§ Record set
=-=-=
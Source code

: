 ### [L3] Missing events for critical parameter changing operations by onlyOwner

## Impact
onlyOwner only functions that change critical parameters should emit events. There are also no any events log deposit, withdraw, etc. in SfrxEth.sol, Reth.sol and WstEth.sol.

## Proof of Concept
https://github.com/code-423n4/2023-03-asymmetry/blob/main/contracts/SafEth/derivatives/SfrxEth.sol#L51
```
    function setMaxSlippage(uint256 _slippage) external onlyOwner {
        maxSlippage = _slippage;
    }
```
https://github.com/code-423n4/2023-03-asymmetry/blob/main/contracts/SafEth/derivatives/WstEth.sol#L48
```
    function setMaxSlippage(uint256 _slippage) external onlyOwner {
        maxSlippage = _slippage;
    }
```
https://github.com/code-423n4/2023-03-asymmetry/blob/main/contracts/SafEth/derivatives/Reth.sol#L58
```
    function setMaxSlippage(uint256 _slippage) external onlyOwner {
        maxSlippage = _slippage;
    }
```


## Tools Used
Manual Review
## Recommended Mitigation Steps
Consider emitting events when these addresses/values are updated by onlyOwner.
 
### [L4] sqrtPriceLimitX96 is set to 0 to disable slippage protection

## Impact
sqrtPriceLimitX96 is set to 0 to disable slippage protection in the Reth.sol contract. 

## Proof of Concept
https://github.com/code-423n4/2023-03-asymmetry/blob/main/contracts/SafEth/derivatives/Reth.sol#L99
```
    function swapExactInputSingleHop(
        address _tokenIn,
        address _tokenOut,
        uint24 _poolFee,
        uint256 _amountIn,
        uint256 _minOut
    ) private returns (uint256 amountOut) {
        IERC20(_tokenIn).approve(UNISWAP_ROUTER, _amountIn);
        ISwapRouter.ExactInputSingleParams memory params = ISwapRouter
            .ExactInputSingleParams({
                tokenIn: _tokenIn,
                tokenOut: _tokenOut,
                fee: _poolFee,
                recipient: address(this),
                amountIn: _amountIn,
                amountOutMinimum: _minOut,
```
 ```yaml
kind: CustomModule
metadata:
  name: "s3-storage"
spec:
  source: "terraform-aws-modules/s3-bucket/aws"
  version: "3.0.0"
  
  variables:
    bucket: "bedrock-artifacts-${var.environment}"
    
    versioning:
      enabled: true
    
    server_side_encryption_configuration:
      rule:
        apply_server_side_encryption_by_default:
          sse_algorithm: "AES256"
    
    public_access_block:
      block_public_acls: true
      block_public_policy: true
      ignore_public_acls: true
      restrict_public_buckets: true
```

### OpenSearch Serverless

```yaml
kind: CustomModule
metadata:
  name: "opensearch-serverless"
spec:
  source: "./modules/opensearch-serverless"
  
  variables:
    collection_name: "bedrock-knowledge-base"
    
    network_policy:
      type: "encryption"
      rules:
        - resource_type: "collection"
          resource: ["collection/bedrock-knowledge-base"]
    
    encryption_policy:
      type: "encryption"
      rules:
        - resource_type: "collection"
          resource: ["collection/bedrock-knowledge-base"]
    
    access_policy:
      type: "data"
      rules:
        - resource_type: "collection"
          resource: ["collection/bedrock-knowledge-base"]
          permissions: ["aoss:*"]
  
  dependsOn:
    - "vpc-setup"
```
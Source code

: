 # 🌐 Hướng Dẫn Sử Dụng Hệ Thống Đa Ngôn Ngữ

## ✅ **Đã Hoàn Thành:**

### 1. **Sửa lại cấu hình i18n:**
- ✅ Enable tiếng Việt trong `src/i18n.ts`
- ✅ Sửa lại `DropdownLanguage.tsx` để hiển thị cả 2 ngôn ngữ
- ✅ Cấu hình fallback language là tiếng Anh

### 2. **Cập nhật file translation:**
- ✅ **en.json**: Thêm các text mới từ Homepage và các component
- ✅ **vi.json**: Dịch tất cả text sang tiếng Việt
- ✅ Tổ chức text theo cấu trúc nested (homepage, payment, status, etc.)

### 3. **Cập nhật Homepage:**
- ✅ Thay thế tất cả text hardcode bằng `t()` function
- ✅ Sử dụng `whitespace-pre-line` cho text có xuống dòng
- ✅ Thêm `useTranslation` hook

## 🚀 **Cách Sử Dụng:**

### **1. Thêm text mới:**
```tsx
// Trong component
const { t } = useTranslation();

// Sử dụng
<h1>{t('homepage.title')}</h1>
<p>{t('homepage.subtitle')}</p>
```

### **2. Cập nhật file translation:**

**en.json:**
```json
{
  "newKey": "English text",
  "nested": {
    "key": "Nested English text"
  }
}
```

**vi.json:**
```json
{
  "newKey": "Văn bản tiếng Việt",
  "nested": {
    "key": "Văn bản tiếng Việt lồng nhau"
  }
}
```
=-=-=
§ Exercise details
The reply should hold only the lines from the top of the records through the line that has "## Recommended Mitigation Steps", each one exact.

§ Answer space
Source code

: ### [L3] Missing events for critical parameter changing operations by onlyOwner

## Impact
onlyOwner only functions that change critical parameters should emit events. There are also no any events log deposit, withdraw, etc. in SfrxEth.sol, Reth.sol and WstEth.sol.

## Proof of Concept
https://github.com/code-423n4/2023-03-asymmetry/blob/main/contracts/SafEth/derivatives/SfrxEth.sol#L51
```
    function setMaxSlippage(uint256 _slippage) external onlyOwner {
        maxSlippage = _slippage;
    }
```
https://github.com/code-423n4/2023-03-asymmetry/blob/main/contracts/SafEth/derivatives/WstEth.sol#L48
```
    function setMaxSlippage(uint256 _slippage) external onlyOwner {
        maxSlippage = _slippage;
    }
```
https://github.com/code-423n4/2023-03-asymmetry/blob/main/contracts/SafEth/derivatives/Reth.sol#L58
```
    function setMaxSlippage(uint256 _slippage) external onlyOwner {
        maxSlippage = _slippage;
    }
```


## Tools Used
Manual Review
## Recommended Mitigation Steps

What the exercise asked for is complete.